Abstract

The T3-binding activity of salt-extractable nuclear proteins from rat liver was affected when ATP (2-10 mM; pH 8.0) was added concomitantly with T3 in the incubation medium. Scatchard analysis revealed that the equilibrium association constant was significantly reduced [5 mM ATP, 0.3 +/- 0.1 (+/- SE) 10(10) M-1; control, 1.1 +/- 0.15 X 10(10) M-1], but the maximum binding capacity remained unchanged. Similar values of inhibition were obtained when unbound receptors were preincubated with ATP. ATP achieved its maximal effect after 45 min of incubation at 30 C. Dilution experiments indicated that the effect of ATP was reversible. The inhibiting potency of nucleoside triphosphates at pH 8.0 was in the following order: ATP = CTP greater than GTP, whereas UTP had no effect.
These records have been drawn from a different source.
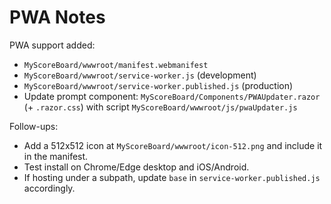 # PWA Notes

PWA support added:

- `MyScoreBoard/wwwroot/manifest.webmanifest`
- `MyScoreBoard/wwwroot/service-worker.js` (development)
- `MyScoreBoard/wwwroot/service-worker.published.js` (production)
- Update prompt component: `MyScoreBoard/Components/PWAUpdater.razor` (+ `.razor.css`) with script `MyScoreBoard/wwwroot/js/pwaUpdater.js`

Follow-ups:
- Add a 512x512 icon at `MyScoreBoard/wwwroot/icon-512.png` and include it in the manifest.
- Test install on Chrome/Edge desktop and iOS/Android.
- If hosting under a subpath, update `base` in `service-worker.published.js` accordingly.
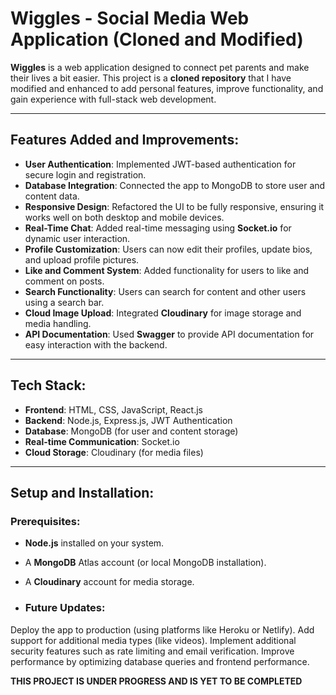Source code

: # **Wiggles** - Social Media Web Application (Cloned and Modified)

**Wiggles** is a web application designed to connect pet parents and make their lives a bit easier. This project is a **cloned repository** that I have modified and enhanced to add personal features, improve functionality, and gain experience with full-stack web development.

---

## **Features Added and Improvements**:
- **User Authentication**: Implemented JWT-based authentication for secure login and registration.
- **Database Integration**: Connected the app to MongoDB to store user and content data.
- **Responsive Design**: Refactored the UI to be fully responsive, ensuring it works well on both desktop and mobile devices.
- **Real-Time Chat**: Added real-time messaging using **Socket.io** for dynamic user interaction.
- **Profile Customization**: Users can now edit their profiles, update bios, and upload profile pictures.
- **Like and Comment System**: Added functionality for users to like and comment on posts.
- **Search Functionality**: Users can search for content and other users using a search bar.
- **Cloud Image Upload**: Integrated **Cloudinary** for image storage and media handling.
- **API Documentation**: Used **Swagger** to provide API documentation for easy interaction with the backend.
  
---

## **Tech Stack**:
- **Frontend**: HTML, CSS, JavaScript, React.js
- **Backend**: Node.js, Express.js, JWT Authentication
- **Database**: MongoDB (for user and content storage)
- **Real-time Communication**: Socket.io
- **Cloud Storage**: Cloudinary (for media files)

---

## **Setup and Installation**:

### Prerequisites:
- **Node.js** installed on your system.
- A **MongoDB** Atlas account (or local MongoDB installation).
- A **Cloudinary** account for media storage.

- ### Future Updates:
Deploy the app to production (using platforms like Heroku or Netlify).
Add support for additional media types (like videos).
Implement additional security features such as rate limiting and email verification.
Improve performance by optimizing database queries and frontend performance.

**THIS PROJECT IS UNDER PROGRESS AND IS YET TO BE COMPLETED**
Nonhydrolyzable analogs of ATP were also inhibitory, and HPLC fractionation showed an approximately 98% recovery of ATP after incubation with nuclear extract. The adenine ring with at least two phosphates was essential, since ADP was as potent as ATP, whereas AMP had no effect. When the pH of the incubation medium was lowered to 7.3, the T3-binding activity was inhibited by ATP in the 0.1-1 mM range. Magnesium (3 mM) greatly increases the ATP effect at pH 7.3, but not at pH 8. The T3-binding activity was also drastically reduced when calf intestine alkaline phosphatase was added concomitantly in the incubation medium. Eight micrograms per ml enzyme were necessary to inhibit the T3 specific binding by 50% (30 C for 45 min). Scatchard analysis showed that the receptor affinity for T3 was decreased (control, 1.1 +/- 0.02 x 10(10) M-1; alkaline phosphatase, 0.41 +/- 0.03 x 10(10) M-1; n = 6), whereas the maximum binding capacity remained unchanged. Incubations performed with increasing concentrations of beta-mercaphoethanol (2.5, 5, 10, and 25 mM) revealed that the phosphatase inhibitory effect is thiol dependent. The inhibition was maximal at 2.5 mM and progressively decreased at 5 and 10 mM. No inhibition occurred at 25 mM. When a saturating concentration of T3 was employed, the specific binding was decreased at low thiol concentrations. These observations show that the nuclear T3 receptors may be modulated by ATP/ADP and phosphorylation/dephosphorylation processes. It is proposed that in vitro dephosphorylation leads to rapid oxydation of sulfhydryl groups which are essential for optimum T3 binding.